[Stored data entries]
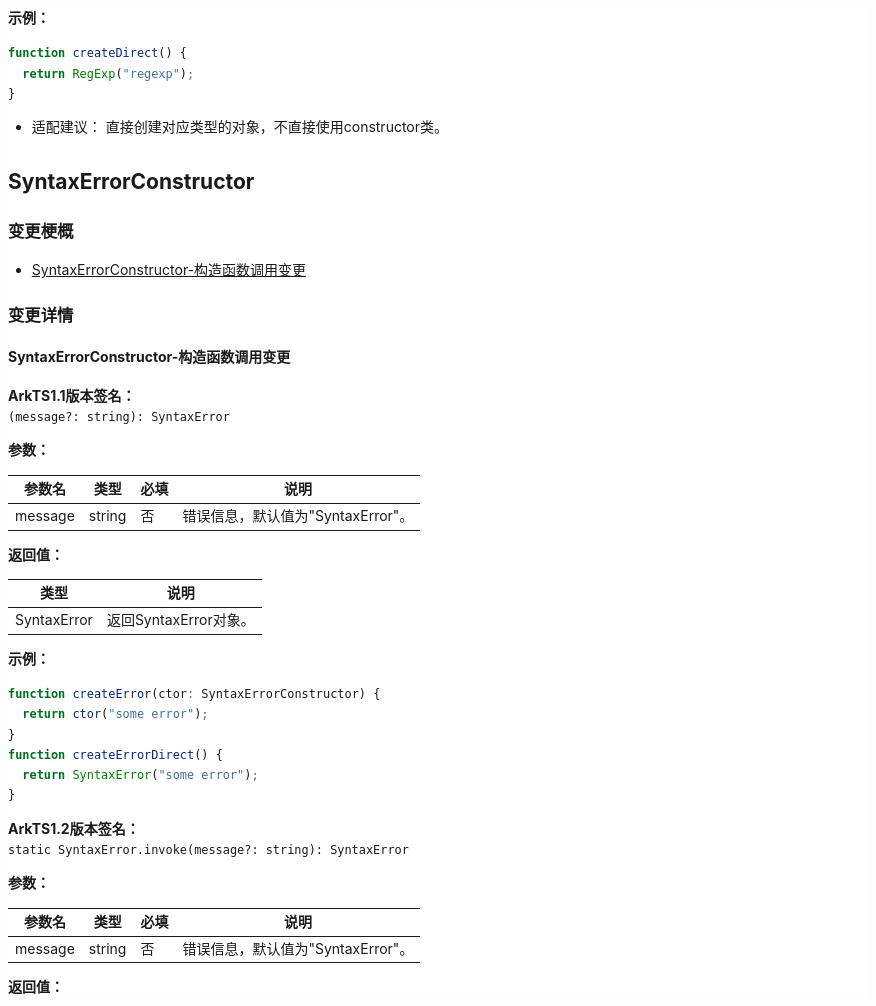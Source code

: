 **示例：**  
  ```typescript
  function createDirect() {
    return RegExp("regexp");
  }
  ```

- 适配建议：
  直接创建对应类型的对象，不直接使用constructor类。

## SyntaxErrorConstructor

### 变更梗概
- [SyntaxErrorConstructor-构造函数调用变更](#syntaxerrorconstructor-构造函数调用变更)

### 变更详情

#### SyntaxErrorConstructor-构造函数调用变更
**ArkTS1.1版本签名：**  
  `(message?: string): SyntaxError`

**参数：**

  | 参数名 | 类型 | 必填 | 说明 |
  | -------- | -------- | -------- | -------- |
  | message | string | 否 | 错误信息，默认值为"SyntaxError"。 |

**返回值：**

  | 类型 | 说明 |
  | -------- | -------- |
  | SyntaxError | 返回SyntaxError对象。 |

**示例：**  
  ```typescript
  function createError(ctor: SyntaxErrorConstructor) {
    return ctor("some error");
  }
  function createErrorDirect() {
    return SyntaxError("some error");
  }
  ```

**ArkTS1.2版本签名：**  
  `static SyntaxError.invoke(message?: string): SyntaxError`

**参数：**

  | 参数名 | 类型 | 必填 | 说明 |
  | -------- | -------- | -------- | -------- |
  | message | string | 否 | 错误信息，默认值为"SyntaxError"。 |

**返回值：**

Requirement:
Copy, from the lines above, each one that holds "message".

Result for this exercise:
  `(message?: string): SyntaxError`
  | message | string | 否 | 错误信息，默认值为"SyntaxError"。 |
  `static SyntaxError.invoke(message?: string): SyntaxError`
  | message | string | 否 | 错误信息，默认值为"SyntaxError"。 |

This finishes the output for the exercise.